Following on from my previous post about eAuctions, I have given some thought to how to rethink how we negotiate in the electronic age.
Firstly, why an auction? We never ran auctions offline. Imagine a world where all your suppliers gather in the room whilst you (the buyer) act as auctioneer and award business to the lowest bidder. Never happened.
Now a negotiation – they happen all the time offline and maybe we can improve them tremendously by doing them online without resorting to an auction environment.
What if the stage after the RFP was not an eAuction but an eNegotiation?

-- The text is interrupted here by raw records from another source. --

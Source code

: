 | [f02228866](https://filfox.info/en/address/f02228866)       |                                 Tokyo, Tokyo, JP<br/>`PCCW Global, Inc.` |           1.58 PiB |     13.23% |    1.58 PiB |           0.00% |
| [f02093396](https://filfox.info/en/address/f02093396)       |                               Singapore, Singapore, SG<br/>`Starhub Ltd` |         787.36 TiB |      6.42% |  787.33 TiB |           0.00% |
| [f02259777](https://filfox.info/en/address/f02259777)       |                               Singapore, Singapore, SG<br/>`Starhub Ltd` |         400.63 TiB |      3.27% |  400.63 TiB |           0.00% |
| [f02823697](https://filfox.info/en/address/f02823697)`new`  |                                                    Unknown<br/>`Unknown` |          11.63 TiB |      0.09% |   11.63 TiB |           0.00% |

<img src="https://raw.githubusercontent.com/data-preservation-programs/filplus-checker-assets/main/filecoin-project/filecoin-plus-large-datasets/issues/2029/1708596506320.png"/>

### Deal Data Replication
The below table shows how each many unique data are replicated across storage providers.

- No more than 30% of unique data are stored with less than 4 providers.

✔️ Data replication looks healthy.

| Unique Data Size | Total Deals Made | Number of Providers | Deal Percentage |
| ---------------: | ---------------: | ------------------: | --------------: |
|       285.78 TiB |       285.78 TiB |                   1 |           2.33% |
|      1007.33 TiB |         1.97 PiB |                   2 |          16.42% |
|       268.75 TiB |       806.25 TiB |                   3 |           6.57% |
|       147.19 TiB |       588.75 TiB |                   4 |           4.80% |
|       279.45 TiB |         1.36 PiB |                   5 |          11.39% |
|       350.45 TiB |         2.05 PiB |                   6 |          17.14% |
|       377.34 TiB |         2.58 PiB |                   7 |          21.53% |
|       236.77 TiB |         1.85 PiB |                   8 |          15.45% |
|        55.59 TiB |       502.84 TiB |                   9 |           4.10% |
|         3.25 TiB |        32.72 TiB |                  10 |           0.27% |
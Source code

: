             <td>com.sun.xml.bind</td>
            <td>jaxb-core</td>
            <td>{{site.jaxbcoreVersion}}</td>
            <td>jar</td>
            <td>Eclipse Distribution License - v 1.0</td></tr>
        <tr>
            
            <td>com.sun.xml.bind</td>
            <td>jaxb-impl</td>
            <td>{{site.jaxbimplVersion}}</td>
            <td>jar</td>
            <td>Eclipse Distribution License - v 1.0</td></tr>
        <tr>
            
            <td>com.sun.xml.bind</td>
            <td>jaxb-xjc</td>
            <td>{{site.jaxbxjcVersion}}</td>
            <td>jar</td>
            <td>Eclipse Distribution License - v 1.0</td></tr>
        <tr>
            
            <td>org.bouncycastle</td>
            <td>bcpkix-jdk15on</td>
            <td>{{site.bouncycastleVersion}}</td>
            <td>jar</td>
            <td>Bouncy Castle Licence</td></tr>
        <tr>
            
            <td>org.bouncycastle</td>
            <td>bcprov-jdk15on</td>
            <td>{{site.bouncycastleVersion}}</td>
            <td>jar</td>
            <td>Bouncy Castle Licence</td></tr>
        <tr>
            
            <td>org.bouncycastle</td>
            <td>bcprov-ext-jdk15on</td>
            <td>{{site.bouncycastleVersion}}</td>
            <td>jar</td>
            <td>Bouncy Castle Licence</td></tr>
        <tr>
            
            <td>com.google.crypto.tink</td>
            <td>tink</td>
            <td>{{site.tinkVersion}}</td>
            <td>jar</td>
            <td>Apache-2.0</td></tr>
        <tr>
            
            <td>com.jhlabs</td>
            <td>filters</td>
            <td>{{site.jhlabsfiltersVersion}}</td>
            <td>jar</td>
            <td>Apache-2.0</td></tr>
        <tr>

We should keep some principles of an eauction:
Pricing submitted electronically
Suppliers see where they sit in the order
But we should change some:
Negotiations take place over an extended period – three days for example
Over this time the amount of communication should be increased (not limited). This is where the skills of the buyer are deployed to help suppliers find the lowest price that they are comfortable with.
However extending the period of price bidding should reduce the frantic auction like activity. (and gamesmanship often with limited number of suppliers)
Other non-price elements can be collaborated on such that various scenarios can be run in collaboration between the buyer and supplier. This should allow all the key elements of the contract (services, SLAs, productivity improvements, RPI, indemnity, acceptance/defect periods, termination, exit management etc etc) to be tailored by the supplier in conjunction with the pricing.
Buyers should be able to close the negotiation when they are happy, this can be done with no notice to the suppliers to avoid suppliers holding back their ‘final price’ until the last minute.
What do you think? What else would you change or add?